By this, I don't mean to rehash the lesson that surely everyone in marketing must have heard by now - that brands should not just use social media to broadcast messages. This is obviously true: for a sample, look at the Twitter feeds or Facebook fan pages of a lot of brands, which seem to function largely as repositories for press releases, with little or no two-way conversation happening. This is not the point I'm making.
Rather, the important mistake a lot of brands are making in social media is to assume that what they say about themselves has any weight of authority behind it at all.
Think of it this way. If you book a load of TV spots in which to run an ad, those spots are the primary TV space in which your brand is discussed. There may be a few tactical ads from your competitors which mention you disparagingly, and you may be mentioned on a few TV programmes. Unless you're BP, and everyone's talking about you, it's genuinely true that in media your own brand messages will be more prominent than other people's mentions of your brand. In media, in other words, the buyer calls the shots.

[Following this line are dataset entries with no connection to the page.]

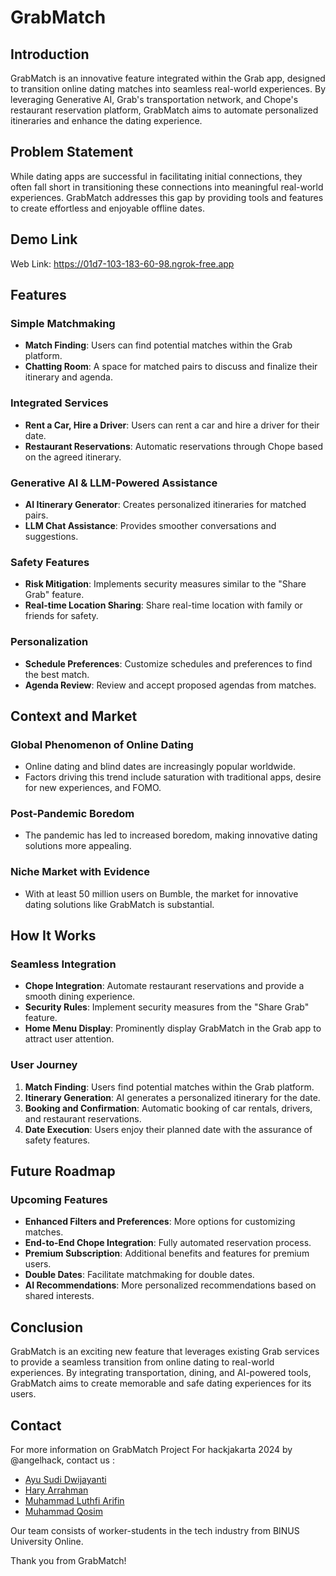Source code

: # GrabMatch

## Introduction

GrabMatch is an innovative feature integrated within the Grab app, designed to transition online dating matches into seamless real-world experiences. By leveraging Generative AI, Grab's transportation network, and Chope's restaurant reservation platform, GrabMatch aims to automate personalized itineraries and enhance the dating experience.

## Problem Statement

While dating apps are successful in facilitating initial connections, they often fall short in transitioning these connections into meaningful real-world experiences. GrabMatch addresses this gap by providing tools and features to create effortless and enjoyable offline dates.

## Demo Link

Web Link: https://01d7-103-183-60-98.ngrok-free.app

## Features

### Simple Matchmaking
- **Match Finding**: Users can find potential matches within the Grab platform.
- **Chatting Room**: A space for matched pairs to discuss and finalize their itinerary and agenda.

### Integrated Services
- **Rent a Car, Hire a Driver**: Users can rent a car and hire a driver for their date.
- **Restaurant Reservations**: Automatic reservations through Chope based on the agreed itinerary.

### Generative AI & LLM-Powered Assistance
- **AI Itinerary Generator**: Creates personalized itineraries for matched pairs.
- **LLM Chat Assistance**: Provides smoother conversations and suggestions.

### Safety Features
- **Risk Mitigation**: Implements security measures similar to the "Share Grab" feature.
- **Real-time Location Sharing**: Share real-time location with family or friends for safety.

### Personalization
- **Schedule Preferences**: Customize schedules and preferences to find the best match.
- **Agenda Review**: Review and accept proposed agendas from matches.

## Context and Market

### Global Phenomenon of Online Dating
- Online dating and blind dates are increasingly popular worldwide.
- Factors driving this trend include saturation with traditional apps, desire for new experiences, and FOMO.

### Post-Pandemic Boredom
- The pandemic has led to increased boredom, making innovative dating solutions more appealing.

### Niche Market with Evidence
- With at least 50 million users on Bumble, the market for innovative dating solutions like GrabMatch is substantial.

## How It Works

### Seamless Integration
- **Chope Integration**: Automate restaurant reservations and provide a smooth dining experience.
- **Security Rules**: Implement security measures from the "Share Grab" feature.
- **Home Menu Display**: Prominently display GrabMatch in the Grab app to attract user attention.

### User Journey
1. **Match Finding**: Users find potential matches within the Grab platform.
2. **Itinerary Generation**: AI generates a personalized itinerary for the date.
3. **Booking and Confirmation**: Automatic booking of car rentals, drivers, and restaurant reservations.
4. **Date Execution**: Users enjoy their planned date with the assurance of safety features.

## Future Roadmap

### Upcoming Features
- **Enhanced Filters and Preferences**: More options for customizing matches.
- **End-to-End Chope Integration**: Fully automated reservation process.
- **Premium Subscription**: Additional benefits and features for premium users.
- **Double Dates**: Facilitate matchmaking for double dates.
- **AI Recommendations**: More personalized recommendations based on shared interests.

## Conclusion

GrabMatch is an exciting new feature that leverages existing Grab services to provide a seamless transition from online dating to real-world experiences. By integrating transportation, dining, and AI-powered tools, GrabMatch aims to create memorable and safe dating experiences for its users.

## Contact 

For more information on GrabMatch Project For hackjakarta 2024 by @angelhack, contact us : 
- [Ayu Sudi Dwijayanti](https://www.linkedin.com/in/ayusudi/)
- [Hary Arrahman](https://www.linkedin.com/in/hary-arrahman/) 
- [Muhammad Luthfi Arifin](https://www.linkedin.com/in/luthfiarifin/)
- [Muhammad Qosim](https://www.linkedin.com/in/muhamadqosim/)

Our team consists of worker-students in the tech industry from BINUS University Online.

Thank you from GrabMatch!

Social media channels are virtually costless to use. What's more, there is very little extra benefit to be gained from paying. Yes, there are banner ads and keyword ads and expensive search engine optimisation and bungs to bloggers and even more expensive digital campaigns, but the hard truth is that you can't out-shout the rest of the internet. And if all the other users of a media channel decide to start talking about you, and can afford to do it, then your life takes a rather unexpected turn. This happens occasionally in paid media: it's happening to BP at the moment. Typically, in 'antisocial media' like print and TV, the duration of the effect for a given brand is fairly short. Once journalists and commentators and activists and other brands have stopped talking about BP, they'll move on to something else.
In social media, by contrast, where the amount of media is not constrained by the size of the channel (virtually limitless) or the cost of communication (virtually nothing), the noise for any individual brand can be sustained. However loud you can shout, you can always be shouted down. It's a little like being BP, all day, every day.
Of course, there are ways of dealing with this kind of mayhem. They're not advertising solutions, though, but solutions from 'crisis PR'. The name is a giveaway. When everyone else is talking about your brand in mainstream media, it's typically a crisis: a high-intensity, short-duration and potentially damaging experience. In social media the intensity is still high but there's no guarantee the duration will be short. It may also not be as negative. Many of the actors in social media may be saying positive or neutral things about you.
So don't just think about doing 'social media activity', like you would print or press activity. Yes, be proactive, execute, do good work using those channels. But underpin that with a constant vigilance as if every day required a low-level version of the sort of thing that happens during crisis PR campaigns. The surest way to do this, and to ensure that events don't actually go critical without you noticing, is to invest in good monitoring of social media channels (hence the relevance to this blog, hence why I'm writing this post). If this sounds like an expensive sell, it needn't be. If you like, consider it as part of your advertising planning cost, since sensitive analysis can lead not just to a tactical understanding of who's saying what, but to decent insights that can inform your creative work in social media.
In short: listen first, then you'll know how loud to shout.